Com’è lecito attendersi, la colonna portante di una produzione “adventurous” è l’intreccio narrativo. Remothered: Broken Porcelain, in questo senso, nasconde all’interno della sua offerta ludica una ben studiata ed intrigante trama, come detto ricolma di oscurità e disperazione, ma anche di temi riguardanti la psiche umana, la natura dell’uomo con il suo buio e la sua luce, il senso stesso dell’esistenza e la classica lotta per la sopravvivenza.

In generale, l’intreccio si rivelerà pregevole e con un buon mordente, caratterizzato anche da diversi salti temporali che, un pezzo alla volta, comporranno la “cornice a mosaico” che intrappola gli eventi reali (o irreali, dipende dal punto di vista) che ci si pareranno innanzi.

Una storia che, costellata anche di personaggi sufficientemente caratterizzati, in linea di massima, riuscirà a tenerci saldamente incollati allo schermo della nostra piattaforma (nel caso di questa recensione, il Pc) seppur la durata dell’esperienza è di circa 5 ore.

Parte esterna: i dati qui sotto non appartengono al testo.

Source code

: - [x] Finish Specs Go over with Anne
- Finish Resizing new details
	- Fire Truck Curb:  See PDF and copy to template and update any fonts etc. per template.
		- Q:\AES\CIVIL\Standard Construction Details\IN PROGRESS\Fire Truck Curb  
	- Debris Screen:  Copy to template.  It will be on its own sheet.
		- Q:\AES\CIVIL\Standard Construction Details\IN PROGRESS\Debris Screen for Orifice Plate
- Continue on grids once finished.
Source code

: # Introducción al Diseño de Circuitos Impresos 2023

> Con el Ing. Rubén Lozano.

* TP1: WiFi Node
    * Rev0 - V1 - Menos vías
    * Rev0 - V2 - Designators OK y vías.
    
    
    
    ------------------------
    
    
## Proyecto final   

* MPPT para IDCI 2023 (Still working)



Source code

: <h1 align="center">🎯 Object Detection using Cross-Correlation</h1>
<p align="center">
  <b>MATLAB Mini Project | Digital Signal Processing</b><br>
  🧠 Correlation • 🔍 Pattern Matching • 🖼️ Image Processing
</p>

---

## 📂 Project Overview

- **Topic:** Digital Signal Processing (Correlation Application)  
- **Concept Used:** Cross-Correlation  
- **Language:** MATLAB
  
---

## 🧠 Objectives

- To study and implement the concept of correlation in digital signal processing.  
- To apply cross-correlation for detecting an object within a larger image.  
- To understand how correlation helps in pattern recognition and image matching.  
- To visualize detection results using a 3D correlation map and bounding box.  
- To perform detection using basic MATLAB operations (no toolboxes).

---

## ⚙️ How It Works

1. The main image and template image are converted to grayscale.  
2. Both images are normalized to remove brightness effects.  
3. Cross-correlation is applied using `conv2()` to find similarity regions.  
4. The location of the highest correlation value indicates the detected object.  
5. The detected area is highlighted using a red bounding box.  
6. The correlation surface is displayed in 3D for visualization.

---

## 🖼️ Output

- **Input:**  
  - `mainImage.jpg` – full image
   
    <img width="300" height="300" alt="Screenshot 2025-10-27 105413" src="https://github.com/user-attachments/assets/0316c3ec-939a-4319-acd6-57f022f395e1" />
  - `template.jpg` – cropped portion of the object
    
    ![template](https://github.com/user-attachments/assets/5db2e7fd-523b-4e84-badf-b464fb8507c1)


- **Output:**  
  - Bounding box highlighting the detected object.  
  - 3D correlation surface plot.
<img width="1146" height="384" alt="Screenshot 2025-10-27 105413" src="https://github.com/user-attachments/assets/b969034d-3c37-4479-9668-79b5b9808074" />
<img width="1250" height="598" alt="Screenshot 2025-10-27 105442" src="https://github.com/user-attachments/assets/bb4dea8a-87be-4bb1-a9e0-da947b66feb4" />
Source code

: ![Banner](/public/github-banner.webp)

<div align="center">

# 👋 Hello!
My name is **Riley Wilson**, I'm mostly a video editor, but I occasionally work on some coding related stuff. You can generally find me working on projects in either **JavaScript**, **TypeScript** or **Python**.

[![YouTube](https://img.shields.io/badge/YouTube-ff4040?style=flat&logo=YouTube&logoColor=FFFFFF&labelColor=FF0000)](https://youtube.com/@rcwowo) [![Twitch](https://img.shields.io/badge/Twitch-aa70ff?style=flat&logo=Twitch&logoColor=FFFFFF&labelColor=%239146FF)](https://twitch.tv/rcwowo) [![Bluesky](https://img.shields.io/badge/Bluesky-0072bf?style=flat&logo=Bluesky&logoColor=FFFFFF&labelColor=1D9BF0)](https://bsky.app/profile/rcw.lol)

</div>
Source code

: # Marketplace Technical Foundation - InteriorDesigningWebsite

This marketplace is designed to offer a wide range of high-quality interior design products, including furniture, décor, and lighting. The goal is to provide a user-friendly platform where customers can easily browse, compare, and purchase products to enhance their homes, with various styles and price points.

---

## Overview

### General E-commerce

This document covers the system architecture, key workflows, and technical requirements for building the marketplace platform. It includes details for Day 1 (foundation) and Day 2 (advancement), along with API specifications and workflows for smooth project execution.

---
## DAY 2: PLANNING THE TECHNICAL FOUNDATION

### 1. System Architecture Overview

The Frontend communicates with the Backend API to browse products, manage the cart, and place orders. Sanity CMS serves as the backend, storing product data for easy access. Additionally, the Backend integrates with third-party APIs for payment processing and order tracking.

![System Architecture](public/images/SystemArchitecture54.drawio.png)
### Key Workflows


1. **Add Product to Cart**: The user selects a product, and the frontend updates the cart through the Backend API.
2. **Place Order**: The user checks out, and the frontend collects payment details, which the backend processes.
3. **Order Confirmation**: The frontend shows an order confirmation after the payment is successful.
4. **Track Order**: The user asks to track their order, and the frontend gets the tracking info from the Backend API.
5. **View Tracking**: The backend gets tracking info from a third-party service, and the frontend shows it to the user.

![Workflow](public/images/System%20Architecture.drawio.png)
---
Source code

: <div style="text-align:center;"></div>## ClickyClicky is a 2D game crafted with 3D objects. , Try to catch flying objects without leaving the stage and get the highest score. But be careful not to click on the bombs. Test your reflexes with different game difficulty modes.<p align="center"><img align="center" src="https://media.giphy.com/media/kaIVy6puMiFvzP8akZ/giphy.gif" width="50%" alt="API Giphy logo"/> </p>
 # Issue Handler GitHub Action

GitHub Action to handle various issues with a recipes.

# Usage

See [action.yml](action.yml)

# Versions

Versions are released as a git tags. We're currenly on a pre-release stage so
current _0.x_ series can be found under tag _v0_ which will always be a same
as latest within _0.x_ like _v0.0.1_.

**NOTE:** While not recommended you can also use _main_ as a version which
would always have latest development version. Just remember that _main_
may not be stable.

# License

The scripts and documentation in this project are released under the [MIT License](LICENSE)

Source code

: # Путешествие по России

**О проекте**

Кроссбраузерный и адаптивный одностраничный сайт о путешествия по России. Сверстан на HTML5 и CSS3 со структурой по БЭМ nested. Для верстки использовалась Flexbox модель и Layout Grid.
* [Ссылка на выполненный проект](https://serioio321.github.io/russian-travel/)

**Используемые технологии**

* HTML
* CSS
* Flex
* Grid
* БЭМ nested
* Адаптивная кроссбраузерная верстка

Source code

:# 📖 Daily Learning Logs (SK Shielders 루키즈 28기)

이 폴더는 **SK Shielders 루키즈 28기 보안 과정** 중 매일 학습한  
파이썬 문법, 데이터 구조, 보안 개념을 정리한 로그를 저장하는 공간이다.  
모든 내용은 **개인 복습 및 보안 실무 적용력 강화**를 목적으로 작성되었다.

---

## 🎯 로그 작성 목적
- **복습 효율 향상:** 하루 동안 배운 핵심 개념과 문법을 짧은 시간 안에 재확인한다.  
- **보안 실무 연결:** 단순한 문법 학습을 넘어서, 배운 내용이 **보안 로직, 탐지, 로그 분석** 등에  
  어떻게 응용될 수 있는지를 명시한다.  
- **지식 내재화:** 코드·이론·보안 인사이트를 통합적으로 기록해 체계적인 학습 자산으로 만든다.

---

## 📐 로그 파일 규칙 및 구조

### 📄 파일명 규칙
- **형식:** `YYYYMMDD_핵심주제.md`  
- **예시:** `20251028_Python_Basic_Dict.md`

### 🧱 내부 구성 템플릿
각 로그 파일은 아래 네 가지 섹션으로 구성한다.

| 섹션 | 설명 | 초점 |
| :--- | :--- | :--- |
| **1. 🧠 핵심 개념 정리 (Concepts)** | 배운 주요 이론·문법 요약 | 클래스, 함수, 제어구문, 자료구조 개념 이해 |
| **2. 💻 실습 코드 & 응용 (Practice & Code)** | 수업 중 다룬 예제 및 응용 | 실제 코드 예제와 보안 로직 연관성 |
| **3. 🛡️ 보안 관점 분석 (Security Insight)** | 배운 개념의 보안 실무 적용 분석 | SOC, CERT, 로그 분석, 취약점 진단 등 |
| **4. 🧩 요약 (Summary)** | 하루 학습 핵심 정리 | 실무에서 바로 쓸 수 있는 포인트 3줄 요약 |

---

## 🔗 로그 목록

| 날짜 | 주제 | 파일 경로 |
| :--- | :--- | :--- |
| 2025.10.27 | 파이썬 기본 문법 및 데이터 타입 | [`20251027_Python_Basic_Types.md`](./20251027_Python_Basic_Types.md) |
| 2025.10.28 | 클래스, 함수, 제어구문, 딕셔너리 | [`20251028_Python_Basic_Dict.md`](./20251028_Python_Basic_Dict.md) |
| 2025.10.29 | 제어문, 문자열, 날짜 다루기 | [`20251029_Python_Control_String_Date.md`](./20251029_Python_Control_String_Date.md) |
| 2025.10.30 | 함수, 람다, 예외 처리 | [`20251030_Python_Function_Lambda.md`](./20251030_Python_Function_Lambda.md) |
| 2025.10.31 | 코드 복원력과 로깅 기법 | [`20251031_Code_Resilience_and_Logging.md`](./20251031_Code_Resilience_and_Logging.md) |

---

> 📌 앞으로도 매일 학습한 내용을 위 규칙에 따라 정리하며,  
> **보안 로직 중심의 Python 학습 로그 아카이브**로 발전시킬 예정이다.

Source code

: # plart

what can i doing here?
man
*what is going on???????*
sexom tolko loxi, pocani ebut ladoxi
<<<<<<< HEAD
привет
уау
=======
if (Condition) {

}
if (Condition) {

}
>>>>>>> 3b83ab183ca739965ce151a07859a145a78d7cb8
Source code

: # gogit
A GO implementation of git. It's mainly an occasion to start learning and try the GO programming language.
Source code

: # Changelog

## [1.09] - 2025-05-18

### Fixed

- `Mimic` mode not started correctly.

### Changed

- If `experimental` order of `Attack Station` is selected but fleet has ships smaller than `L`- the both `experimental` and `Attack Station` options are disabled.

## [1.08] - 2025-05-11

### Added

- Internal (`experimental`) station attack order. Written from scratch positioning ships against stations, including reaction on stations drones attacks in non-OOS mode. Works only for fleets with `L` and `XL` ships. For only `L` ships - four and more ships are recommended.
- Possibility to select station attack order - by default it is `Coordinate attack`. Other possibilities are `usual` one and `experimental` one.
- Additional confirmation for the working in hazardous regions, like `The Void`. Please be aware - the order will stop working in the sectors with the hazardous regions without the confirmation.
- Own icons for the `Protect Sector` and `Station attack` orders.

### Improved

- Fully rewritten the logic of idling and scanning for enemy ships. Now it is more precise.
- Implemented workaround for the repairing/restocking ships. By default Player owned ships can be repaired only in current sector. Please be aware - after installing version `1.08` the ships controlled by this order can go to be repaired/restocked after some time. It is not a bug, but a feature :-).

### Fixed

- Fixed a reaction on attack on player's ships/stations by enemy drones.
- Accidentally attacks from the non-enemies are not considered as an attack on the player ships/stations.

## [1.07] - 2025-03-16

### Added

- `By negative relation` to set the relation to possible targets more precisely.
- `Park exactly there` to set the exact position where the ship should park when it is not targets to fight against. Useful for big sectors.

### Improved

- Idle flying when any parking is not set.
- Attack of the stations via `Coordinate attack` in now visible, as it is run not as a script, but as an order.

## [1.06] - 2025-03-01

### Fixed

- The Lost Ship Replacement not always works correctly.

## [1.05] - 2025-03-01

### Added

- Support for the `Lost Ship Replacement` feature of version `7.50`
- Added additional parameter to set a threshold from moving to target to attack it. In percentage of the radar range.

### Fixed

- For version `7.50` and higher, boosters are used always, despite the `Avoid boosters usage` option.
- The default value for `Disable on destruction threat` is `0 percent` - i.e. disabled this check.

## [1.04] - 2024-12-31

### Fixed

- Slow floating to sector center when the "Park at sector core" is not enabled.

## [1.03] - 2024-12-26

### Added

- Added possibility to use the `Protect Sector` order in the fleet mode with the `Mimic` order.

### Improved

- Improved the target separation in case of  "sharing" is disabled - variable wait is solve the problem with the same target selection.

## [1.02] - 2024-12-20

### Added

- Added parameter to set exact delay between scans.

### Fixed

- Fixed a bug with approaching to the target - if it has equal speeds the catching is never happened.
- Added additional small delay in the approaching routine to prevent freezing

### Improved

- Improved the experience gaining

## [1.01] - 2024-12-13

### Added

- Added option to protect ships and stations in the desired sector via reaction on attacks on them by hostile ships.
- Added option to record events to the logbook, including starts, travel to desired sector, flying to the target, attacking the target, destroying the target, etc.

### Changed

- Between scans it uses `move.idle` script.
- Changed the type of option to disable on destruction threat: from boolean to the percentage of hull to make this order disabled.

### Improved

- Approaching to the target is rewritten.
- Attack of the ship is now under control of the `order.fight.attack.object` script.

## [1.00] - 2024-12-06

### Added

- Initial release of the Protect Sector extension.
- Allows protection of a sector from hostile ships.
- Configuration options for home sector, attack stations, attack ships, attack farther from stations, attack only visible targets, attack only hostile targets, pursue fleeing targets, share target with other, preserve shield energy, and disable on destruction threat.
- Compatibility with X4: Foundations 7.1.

NASCONDERSI, CORRERE E… NASCONDERSI ANCORA

Da un punto di vista più squisitamente ludico-meccanico, Remothered: Broken Porcelain potrebbe essere riassunto in una corta sequenza di parole: correre, nascondersi, esplorare. Nella tradizione dei survival horror inaugurata, compiutamente, da Amnesia anni fa, la nostra ribelle eroina dovrà vedersela con delle orribili entità assetate di sangue, gli stalker, che, come suggerisce il nome, le staranno dietro come dei segugi infernali, cercando di appropriarsi della giovane vita di Jennifer.

Purtroppo per lei, non potrà affidarsi ad un arsenale di fuoco di tutto rispetto ma, semplicemente, dovrà usare l’astuzia per liberarsi dei suoi inseguitori: la ragazza potrà nascondersi all’interno di mobili di varia natura, al contempo evitando qualsiasi rumore o, al contrario, facendone e tanto per distrarre gli stalker o far deviare loro la propria “pattuglia”. Nel gioco, comunque, saranno presenti delle armi “basilari” ma che potranno esser utilizzate solo in momenti “specifici”.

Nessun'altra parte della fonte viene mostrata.